Nomgcobo Jiba File picture: Motshwari Mofokeng/ANA

Pretoria - The General Council of the Bar (GCB) will approach the Constitutional Court to have another look at the latest judgment which gave Deputy National Director of Public Prosecutions, Nomgcobo Jiba and Special Director of Public Prosecutions,  Lawrence Mrwebi the go-ahead to practice as advocates.

The majority of members of the GCB, during a meeting held this weekend, felt that the pair should not be allowed to practice as advocates. 

The GCB was earlier successful in its application to the Gauteng High Court, Pretoria, to have the pair’s names struck from the roll of advocates. The council said they were not fit and proper people to serve as advocates. The high court, in a scathing judgment against especially Jiba, agreed. 

The Supreme Court of Appeal in Bloemfontein, however, this month upheld an appeal by the pair against the high court judgment.

While the SCA found that the conduct of both Jiba and Mrwebi was perhaps not at all times impeccable, the majority of the judges held that it at most warranted a suspension and not having their names removed from the roll.

Two SCA judges, in a minority judgment, however agreed that their appeal should be dismissed and that their names should be struck from the roll of advocates. The found that Jiba’s conduct extended beyond mere incompetence or unsuitability for the position as DNDPP, but that her conduct demonstrated a disregard of the duty of an advocate. A similar finding was made in regards to Mrwebi. The two judges pointed out that the GCB was the watchdog of the profession and it owed a duty to the public to ensure that advocates met the highest standards of integrity.

The GCB, during its annual general meeting this weekend, discussed the SCA judgment and voted on the subject. Francois Botes, Chairman of the Pretoria Society of Advocates, said 18 members voted in favour of taking the mater to the Constitutional Court, while 12 members voted that the GCB should abide by the SCA judgment. Two members elected not to vote. 

“It is absolutely the right decision to approach the Constitutional Court,” Botes told the Pretoria News. The GCB will, however, first have to approach the highest court in the country for leave to appeal against the SCA judgment.

In the majority judgment, SCA Acting Deputy President Jerry Shongwe said regarding Jiba: “Perhaps one may infer some form of incompetence with regard to her duties, which may be a ground to remove her from being the DNDPP, but it is not sufficient enough to be removed from the roll of advocates.” 

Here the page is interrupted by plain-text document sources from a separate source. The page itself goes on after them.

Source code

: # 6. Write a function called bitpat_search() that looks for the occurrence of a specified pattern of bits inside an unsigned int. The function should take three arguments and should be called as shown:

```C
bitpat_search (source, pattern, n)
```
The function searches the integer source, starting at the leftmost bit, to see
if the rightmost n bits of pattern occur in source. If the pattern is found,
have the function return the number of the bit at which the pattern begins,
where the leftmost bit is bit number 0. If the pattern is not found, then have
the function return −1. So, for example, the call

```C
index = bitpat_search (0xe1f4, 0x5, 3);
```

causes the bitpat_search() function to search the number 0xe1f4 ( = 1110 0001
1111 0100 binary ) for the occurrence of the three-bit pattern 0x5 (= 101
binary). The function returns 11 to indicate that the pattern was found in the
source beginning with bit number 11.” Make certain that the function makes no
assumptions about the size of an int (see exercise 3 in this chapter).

Regarding Mrwebi, the SCA said it was prepared to find that the GCB succeeded in establishing some wrongdoing on his part, but because there was no personal gain from Mrwebi’s conduct, the sanction handed down to him was not justified. Mrwebi was suspended by the SCA  as an advocate for six months, but this was backdated to September 2016, when the original high court judgment was delivered.

Jiba and Mrwebi, in turning to the SCA, said they at all times acted in good faith and were merely exercising their duties under the auspices of the NPA Act when they took several high profile decisions.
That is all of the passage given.